Plain-text document sources —
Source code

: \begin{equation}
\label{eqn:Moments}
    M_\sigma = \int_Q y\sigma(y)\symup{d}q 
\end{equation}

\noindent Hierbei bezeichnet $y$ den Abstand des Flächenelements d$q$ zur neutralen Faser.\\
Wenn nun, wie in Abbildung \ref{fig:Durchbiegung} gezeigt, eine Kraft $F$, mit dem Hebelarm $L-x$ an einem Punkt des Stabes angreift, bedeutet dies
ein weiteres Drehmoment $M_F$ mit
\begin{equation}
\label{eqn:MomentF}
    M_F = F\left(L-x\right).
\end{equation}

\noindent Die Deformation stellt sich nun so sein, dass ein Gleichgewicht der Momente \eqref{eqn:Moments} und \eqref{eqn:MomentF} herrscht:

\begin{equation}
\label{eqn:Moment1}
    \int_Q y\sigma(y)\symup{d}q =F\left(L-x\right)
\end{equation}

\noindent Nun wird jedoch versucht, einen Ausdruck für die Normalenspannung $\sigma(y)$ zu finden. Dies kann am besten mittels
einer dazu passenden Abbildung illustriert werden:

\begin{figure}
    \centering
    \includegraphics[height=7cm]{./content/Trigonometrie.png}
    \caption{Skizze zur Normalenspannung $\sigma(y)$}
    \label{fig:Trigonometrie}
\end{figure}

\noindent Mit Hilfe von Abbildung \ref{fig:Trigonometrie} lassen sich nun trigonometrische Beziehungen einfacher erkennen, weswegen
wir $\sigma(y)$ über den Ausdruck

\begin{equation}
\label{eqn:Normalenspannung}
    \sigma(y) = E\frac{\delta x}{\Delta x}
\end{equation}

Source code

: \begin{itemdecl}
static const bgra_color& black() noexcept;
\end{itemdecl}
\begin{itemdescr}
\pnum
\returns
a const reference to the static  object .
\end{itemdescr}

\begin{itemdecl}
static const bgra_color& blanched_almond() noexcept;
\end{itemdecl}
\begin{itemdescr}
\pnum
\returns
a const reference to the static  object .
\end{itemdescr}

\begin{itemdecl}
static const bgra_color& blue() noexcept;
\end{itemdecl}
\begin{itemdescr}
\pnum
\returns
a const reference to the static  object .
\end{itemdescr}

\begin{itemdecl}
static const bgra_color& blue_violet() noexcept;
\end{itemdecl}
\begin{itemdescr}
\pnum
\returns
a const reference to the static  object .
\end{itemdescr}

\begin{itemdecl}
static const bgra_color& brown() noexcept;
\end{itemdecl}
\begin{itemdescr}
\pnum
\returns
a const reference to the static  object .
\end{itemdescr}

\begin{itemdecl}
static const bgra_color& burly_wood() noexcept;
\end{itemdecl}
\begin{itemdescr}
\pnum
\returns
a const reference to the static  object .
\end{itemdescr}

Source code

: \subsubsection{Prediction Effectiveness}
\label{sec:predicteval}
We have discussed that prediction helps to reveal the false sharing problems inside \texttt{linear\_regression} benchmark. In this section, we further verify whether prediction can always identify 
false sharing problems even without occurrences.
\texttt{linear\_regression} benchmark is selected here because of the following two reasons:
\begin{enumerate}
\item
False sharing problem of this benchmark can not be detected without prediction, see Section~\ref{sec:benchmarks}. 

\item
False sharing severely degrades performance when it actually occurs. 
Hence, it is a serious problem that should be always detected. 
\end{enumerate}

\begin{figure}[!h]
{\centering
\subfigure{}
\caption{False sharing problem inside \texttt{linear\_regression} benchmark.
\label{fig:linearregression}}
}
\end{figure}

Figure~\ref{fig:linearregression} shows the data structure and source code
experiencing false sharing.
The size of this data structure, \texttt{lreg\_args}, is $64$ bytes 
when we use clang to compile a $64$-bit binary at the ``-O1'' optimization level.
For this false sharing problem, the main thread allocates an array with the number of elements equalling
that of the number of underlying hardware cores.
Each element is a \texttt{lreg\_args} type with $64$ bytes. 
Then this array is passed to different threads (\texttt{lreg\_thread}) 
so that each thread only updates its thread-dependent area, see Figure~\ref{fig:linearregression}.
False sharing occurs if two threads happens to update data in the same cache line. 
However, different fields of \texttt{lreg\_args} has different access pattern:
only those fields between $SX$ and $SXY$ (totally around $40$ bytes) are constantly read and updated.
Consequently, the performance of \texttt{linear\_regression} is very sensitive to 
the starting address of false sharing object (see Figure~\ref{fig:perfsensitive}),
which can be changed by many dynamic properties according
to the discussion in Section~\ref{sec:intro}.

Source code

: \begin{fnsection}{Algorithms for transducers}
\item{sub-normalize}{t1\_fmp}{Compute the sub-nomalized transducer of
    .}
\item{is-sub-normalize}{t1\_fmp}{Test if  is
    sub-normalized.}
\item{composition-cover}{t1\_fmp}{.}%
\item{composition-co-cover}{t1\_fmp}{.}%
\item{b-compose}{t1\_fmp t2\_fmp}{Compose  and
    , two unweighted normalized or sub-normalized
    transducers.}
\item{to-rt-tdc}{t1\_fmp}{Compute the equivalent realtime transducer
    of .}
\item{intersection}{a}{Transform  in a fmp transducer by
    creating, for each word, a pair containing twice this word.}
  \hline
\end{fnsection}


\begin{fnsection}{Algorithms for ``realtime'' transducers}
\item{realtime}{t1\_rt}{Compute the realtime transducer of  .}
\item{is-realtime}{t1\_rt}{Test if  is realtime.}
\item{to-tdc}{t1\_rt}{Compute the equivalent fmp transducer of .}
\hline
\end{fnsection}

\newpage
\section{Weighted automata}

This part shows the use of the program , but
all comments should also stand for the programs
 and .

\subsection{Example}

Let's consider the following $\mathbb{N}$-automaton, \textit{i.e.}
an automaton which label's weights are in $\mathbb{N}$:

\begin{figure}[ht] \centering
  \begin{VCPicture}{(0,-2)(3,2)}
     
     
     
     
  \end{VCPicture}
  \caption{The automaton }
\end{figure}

Problem description — Retype all of the records above, word for word.

Exercise answer —
Source code

: \begin{equation}
\label{eqn:Moments}
    M_\sigma = \int_Q y\sigma(y)\symup{d}q 
\end{equation}

\noindent Hierbei bezeichnet $y$ den Abstand des Flächenelements d$q$ zur neutralen Faser.\\
Wenn nun, wie in Abbildung \ref{fig:Durchbiegung} gezeigt, eine Kraft $F$, mit dem Hebelarm $L-x$ an einem Punkt des Stabes angreift, bedeutet dies
ein weiteres Drehmoment $M_F$ mit
\begin{equation}
\label{eqn:MomentF}
    M_F = F\left(L-x\right).
\end{equation}

\noindent Die Deformation stellt sich nun so sein, dass ein Gleichgewicht der Momente \eqref{eqn:Moments} und \eqref{eqn:MomentF} herrscht:

\begin{equation}
\label{eqn:Moment1}
    \int_Q y\sigma(y)\symup{d}q =F\left(L-x\right)
\end{equation}

\noindent Nun wird jedoch versucht, einen Ausdruck für die Normalenspannung $\sigma(y)$ zu finden. Dies kann am besten mittels
einer dazu passenden Abbildung illustriert werden:

\begin{figure}
    \centering
    \includegraphics[height=7cm]{./content/Trigonometrie.png}
    \caption{Skizze zur Normalenspannung $\sigma(y)$}
    \label{fig:Trigonometrie}
\end{figure}

\noindent Mit Hilfe von Abbildung \ref{fig:Trigonometrie} lassen sich nun trigonometrische Beziehungen einfacher erkennen, weswegen
wir $\sigma(y)$ über den Ausdruck

\begin{equation}
\label{eqn:Normalenspannung}
    \sigma(y) = E\frac{\delta x}{\Delta x}
\end{equation}

Source code

: \begin{itemdecl}
static const bgra_color& black() noexcept;
\end{itemdecl}
\begin{itemdescr}
\pnum
\returns
a const reference to the static  object .
\end{itemdescr}

\begin{itemdecl}
static const bgra_color& blanched_almond() noexcept;
\end{itemdecl}
\begin{itemdescr}
\pnum
\returns
a const reference to the static  object .
\end{itemdescr}

\begin{itemdecl}
static const bgra_color& blue() noexcept;
\end{itemdecl}
\begin{itemdescr}
\pnum
\returns
a const reference to the static  object .
\end{itemdescr}

\begin{itemdecl}
static const bgra_color& blue_violet() noexcept;
\end{itemdecl}
\begin{itemdescr}
\pnum
\returns
a const reference to the static  object .
\end{itemdescr}

\begin{itemdecl}
static const bgra_color& brown() noexcept;
\end{itemdecl}
\begin{itemdescr}
\pnum
\returns
a const reference to the static  object .
\end{itemdescr}

\begin{itemdecl}
static const bgra_color& burly_wood() noexcept;
\end{itemdecl}
\begin{itemdescr}
\pnum
\returns
a const reference to the static  object .
\end{itemdescr}

Source code

: \subsubsection{Prediction Effectiveness}
\label{sec:predicteval}
We have discussed that prediction helps to reveal the false sharing problems inside \texttt{linear\_regression} benchmark. In this section, we further verify whether prediction can always identify 
false sharing problems even without occurrences.
\texttt{linear\_regression} benchmark is selected here because of the following two reasons:
\begin{enumerate}
\item
False sharing problem of this benchmark can not be detected without prediction, see Section~\ref{sec:benchmarks}. 

\item
False sharing severely degrades performance when it actually occurs. 
Hence, it is a serious problem that should be always detected. 
\end{enumerate}

\begin{figure}[!h]
{\centering
\subfigure{}
\caption{False sharing problem inside \texttt{linear\_regression} benchmark.
\label{fig:linearregression}}
}
\end{figure}

Figure~\ref{fig:linearregression} shows the data structure and source code
experiencing false sharing.
The size of this data structure, \texttt{lreg\_args}, is $64$ bytes 
when we use clang to compile a $64$-bit binary at the ``-O1'' optimization level.
For this false sharing problem, the main thread allocates an array with the number of elements equalling
that of the number of underlying hardware cores.
Each element is a \texttt{lreg\_args} type with $64$ bytes. 
Then this array is passed to different threads (\texttt{lreg\_thread}) 
so that each thread only updates its thread-dependent area, see Figure~\ref{fig:linearregression}.
False sharing occurs if two threads happens to update data in the same cache line. 
However, different fields of \texttt{lreg\_args} has different access pattern:
only those fields between $SX$ and $SXY$ (totally around $40$ bytes) are constantly read and updated.
Consequently, the performance of \texttt{linear\_regression} is very sensitive to 
the starting address of false sharing object (see Figure~\ref{fig:perfsensitive}),
which can be changed by many dynamic properties according
to the discussion in Section~\ref{sec:intro}.

Source code

: \begin{fnsection}{Algorithms for transducers}
\item{sub-normalize}{t1\_fmp}{Compute the sub-nomalized transducer of
    .}
\item{is-sub-normalize}{t1\_fmp}{Test if  is
    sub-normalized.}
\item{composition-cover}{t1\_fmp}{.}%
\item{composition-co-cover}{t1\_fmp}{.}%
\item{b-compose}{t1\_fmp t2\_fmp}{Compose  and
    , two unweighted normalized or sub-normalized
    transducers.}
\item{to-rt-tdc}{t1\_fmp}{Compute the equivalent realtime transducer
    of .}
\item{intersection}{a}{Transform  in a fmp transducer by
    creating, for each word, a pair containing twice this word.}
  \hline
\end{fnsection}


\begin{fnsection}{Algorithms for ``realtime'' transducers}
\item{realtime}{t1\_rt}{Compute the realtime transducer of  .}
\item{is-realtime}{t1\_rt}{Test if  is realtime.}
\item{to-tdc}{t1\_rt}{Compute the equivalent fmp transducer of .}
\hline
\end{fnsection}

\newpage
\section{Weighted automata}

This part shows the use of the program , but
all comments should also stand for the programs
 and .

\subsection{Example}

Let's consider the following $\mathbb{N}$-automaton, \textit{i.e.}
an automaton which label's weights are in $\mathbb{N}$:

\begin{figure}[ht] \centering
  \begin{VCPicture}{(0,-2)(3,2)}
     
     
     
     
  \end{VCPicture}
  \caption{The automaton }
\end{figure}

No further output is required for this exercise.